It’s no surprise considering the proximity, but tickets aren’t selling as quickly at ECU. Scott Wetherbee, director of marketing and ticket operations for the Pirates, says 1,800 tickets had been sold as of Friday. But he adds that many fans are still making arrangements for the New Orleans trip and that he expects at least 5,000 ECU supporters to attend the game.
The 1,800 sale is already more than far-flung San Diego State sold to fans last year.
ECU will be putting some of its unsold tickets assigned by the New Orleans Bowl to good use. The Pirates are asking their local fans in the North Carolina area to purchase tickets to send Crescent City-area military personnel and their families — specifically, those identified by the Naval Construction Battalion Center in Gulfport, Miss., as deserving families who are not traveling for the holidays.
Each ticket purchased in the “Tickets For Troops” campaign will be matched ticket for ticket by ECU. In addition, the first 1,000 military personnel arriving at the Superdome as part of the campaign will receive a purple ECU military appreciation T-shirt. Information on the program is available at (252) 737-4500.
Last year’s 42,481 crowd was a 13,322 increase from the previous year and topped the old mark of 30,228 set in 2009 by almost 41 percent. That total was also higher than 14 other bowl games including the Shreveport-based Independence Bowl (41,728) and not far behind the more-established Outback Bowl and Hyundai Sun Bowl.
FANS’ BOWL WEEK
It’ll be another busy week of activities for Cajun fans at the New Orleans Bowl this year.

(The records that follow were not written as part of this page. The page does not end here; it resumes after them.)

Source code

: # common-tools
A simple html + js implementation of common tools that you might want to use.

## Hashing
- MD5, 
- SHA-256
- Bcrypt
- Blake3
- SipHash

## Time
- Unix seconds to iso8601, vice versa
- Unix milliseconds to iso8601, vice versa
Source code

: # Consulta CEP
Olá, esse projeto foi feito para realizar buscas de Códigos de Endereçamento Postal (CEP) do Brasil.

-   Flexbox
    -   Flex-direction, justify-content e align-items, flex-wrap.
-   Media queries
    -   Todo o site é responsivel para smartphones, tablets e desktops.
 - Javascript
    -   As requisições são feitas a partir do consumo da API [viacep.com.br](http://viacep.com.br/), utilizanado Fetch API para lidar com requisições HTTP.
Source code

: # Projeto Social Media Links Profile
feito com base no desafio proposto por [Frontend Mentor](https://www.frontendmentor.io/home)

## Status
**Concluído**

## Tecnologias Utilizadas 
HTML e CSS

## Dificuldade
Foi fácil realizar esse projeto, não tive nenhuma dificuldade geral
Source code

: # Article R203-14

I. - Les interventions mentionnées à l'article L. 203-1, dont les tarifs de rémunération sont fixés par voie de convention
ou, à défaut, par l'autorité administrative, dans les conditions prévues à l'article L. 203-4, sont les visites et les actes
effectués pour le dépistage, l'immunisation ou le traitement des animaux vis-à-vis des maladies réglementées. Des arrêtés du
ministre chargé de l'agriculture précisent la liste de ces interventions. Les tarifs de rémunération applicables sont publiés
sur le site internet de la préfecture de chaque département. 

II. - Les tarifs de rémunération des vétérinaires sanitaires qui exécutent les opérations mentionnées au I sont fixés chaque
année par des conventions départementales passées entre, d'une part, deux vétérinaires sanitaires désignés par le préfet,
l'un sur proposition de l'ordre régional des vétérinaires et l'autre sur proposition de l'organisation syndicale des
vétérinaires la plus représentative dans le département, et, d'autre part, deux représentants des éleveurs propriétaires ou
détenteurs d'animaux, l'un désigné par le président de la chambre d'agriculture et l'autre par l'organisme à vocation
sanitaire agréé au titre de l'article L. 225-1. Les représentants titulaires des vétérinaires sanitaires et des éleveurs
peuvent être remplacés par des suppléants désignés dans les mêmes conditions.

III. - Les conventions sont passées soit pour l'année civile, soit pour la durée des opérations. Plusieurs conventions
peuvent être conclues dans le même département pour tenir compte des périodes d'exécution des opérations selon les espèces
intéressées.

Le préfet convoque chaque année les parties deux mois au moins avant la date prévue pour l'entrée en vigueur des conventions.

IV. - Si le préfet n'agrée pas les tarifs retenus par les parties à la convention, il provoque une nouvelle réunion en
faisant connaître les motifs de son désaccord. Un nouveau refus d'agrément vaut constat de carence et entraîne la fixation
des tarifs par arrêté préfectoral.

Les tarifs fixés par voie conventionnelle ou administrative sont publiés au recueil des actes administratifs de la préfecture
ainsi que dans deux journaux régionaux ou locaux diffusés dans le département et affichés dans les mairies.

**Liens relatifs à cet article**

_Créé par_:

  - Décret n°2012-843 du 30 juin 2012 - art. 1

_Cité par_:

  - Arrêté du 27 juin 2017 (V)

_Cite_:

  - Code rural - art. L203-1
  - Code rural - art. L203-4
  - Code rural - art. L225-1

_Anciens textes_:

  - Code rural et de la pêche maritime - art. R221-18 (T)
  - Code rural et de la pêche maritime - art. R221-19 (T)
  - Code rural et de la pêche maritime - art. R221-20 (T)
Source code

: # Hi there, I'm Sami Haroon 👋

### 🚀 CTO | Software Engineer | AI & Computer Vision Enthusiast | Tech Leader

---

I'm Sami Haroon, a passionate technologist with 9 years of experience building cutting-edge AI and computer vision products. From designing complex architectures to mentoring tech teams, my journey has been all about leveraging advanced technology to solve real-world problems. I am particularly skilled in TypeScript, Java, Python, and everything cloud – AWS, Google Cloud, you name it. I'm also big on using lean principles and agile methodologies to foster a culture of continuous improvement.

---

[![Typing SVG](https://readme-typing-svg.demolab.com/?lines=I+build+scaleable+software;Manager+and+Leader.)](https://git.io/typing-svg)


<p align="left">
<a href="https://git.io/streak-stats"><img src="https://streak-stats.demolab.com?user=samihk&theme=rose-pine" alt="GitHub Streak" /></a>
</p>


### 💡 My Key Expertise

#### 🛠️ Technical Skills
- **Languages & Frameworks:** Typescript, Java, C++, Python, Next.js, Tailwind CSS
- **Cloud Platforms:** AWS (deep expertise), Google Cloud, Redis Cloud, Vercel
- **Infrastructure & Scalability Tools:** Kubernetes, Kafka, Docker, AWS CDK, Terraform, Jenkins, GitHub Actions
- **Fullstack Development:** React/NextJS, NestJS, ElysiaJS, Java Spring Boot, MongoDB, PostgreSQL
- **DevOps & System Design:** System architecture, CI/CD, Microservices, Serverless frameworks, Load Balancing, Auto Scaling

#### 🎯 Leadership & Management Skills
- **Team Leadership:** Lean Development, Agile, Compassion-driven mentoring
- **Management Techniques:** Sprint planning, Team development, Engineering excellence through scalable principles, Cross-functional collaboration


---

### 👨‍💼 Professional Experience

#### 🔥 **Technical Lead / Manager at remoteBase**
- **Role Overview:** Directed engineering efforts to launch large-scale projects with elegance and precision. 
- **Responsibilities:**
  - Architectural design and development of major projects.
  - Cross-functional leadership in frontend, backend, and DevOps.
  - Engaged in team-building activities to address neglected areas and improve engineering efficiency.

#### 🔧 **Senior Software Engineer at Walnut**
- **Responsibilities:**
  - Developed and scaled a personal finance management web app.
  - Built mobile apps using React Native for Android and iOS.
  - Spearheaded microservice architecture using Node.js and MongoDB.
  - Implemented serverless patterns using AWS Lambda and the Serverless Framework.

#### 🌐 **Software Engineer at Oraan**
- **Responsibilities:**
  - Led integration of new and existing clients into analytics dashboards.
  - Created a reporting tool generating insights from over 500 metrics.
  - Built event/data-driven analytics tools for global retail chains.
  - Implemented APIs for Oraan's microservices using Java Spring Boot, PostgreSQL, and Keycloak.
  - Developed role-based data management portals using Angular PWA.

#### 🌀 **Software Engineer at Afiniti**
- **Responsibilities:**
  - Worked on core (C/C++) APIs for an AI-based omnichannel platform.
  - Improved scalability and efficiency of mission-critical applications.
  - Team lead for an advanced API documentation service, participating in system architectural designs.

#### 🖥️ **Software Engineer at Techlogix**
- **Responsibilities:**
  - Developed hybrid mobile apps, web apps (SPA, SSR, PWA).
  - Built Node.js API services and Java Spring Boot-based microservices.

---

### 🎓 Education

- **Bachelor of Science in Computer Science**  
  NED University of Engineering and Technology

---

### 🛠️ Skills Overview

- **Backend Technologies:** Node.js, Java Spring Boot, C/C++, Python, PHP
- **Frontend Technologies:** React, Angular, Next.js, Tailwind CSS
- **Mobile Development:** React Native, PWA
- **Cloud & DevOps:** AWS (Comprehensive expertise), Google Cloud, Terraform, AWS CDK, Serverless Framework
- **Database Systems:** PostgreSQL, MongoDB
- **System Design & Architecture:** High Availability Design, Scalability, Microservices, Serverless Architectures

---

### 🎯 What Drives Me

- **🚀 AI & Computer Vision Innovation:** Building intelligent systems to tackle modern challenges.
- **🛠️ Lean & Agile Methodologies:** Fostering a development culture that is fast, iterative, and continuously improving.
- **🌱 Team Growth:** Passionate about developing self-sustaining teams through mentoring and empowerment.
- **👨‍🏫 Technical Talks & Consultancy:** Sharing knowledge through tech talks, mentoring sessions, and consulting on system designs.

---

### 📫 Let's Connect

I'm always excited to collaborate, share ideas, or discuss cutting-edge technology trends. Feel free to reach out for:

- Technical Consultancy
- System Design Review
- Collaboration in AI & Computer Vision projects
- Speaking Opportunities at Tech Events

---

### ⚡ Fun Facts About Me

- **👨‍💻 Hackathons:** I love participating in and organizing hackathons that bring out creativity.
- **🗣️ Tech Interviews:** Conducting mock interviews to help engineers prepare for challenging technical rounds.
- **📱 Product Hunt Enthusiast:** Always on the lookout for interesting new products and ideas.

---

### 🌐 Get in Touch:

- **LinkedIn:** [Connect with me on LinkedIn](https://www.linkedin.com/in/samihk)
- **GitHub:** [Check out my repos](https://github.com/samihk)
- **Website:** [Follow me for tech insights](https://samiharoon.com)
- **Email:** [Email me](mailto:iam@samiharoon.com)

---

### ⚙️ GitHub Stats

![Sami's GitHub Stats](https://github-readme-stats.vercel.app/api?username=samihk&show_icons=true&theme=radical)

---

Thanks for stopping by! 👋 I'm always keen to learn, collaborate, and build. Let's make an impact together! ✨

Other than the obvious 11 a.m. kickoff on Saturday, Dec. 22, at the Superdome, the fan highlight will be the bowl’s Friday night concert scheduled for Champions Square adjacent to the Dome. The Beach Boys, America’s iconic band, will be the headliner of a show that opens with classic rock legend Bad Company with Brian Howe. The 5:30 p.m. concert is free to the public and food and drink will be available.
UL fans staying at the Marriott headquarters on Canal Street can take advantage of free bus transportation from the Marriott to Champions Square from 6-9 p.m. Cajun fans can also warm up for that concern with the second annual Ragin’ Cajuns Fan Fest sponsored by Home Bank, set for 3-5 p.m. in one of the Marriott ballrooms. Free beer, soft drinks and water will be provided and Roddy Romero and the Hub City All-Stars will be performing.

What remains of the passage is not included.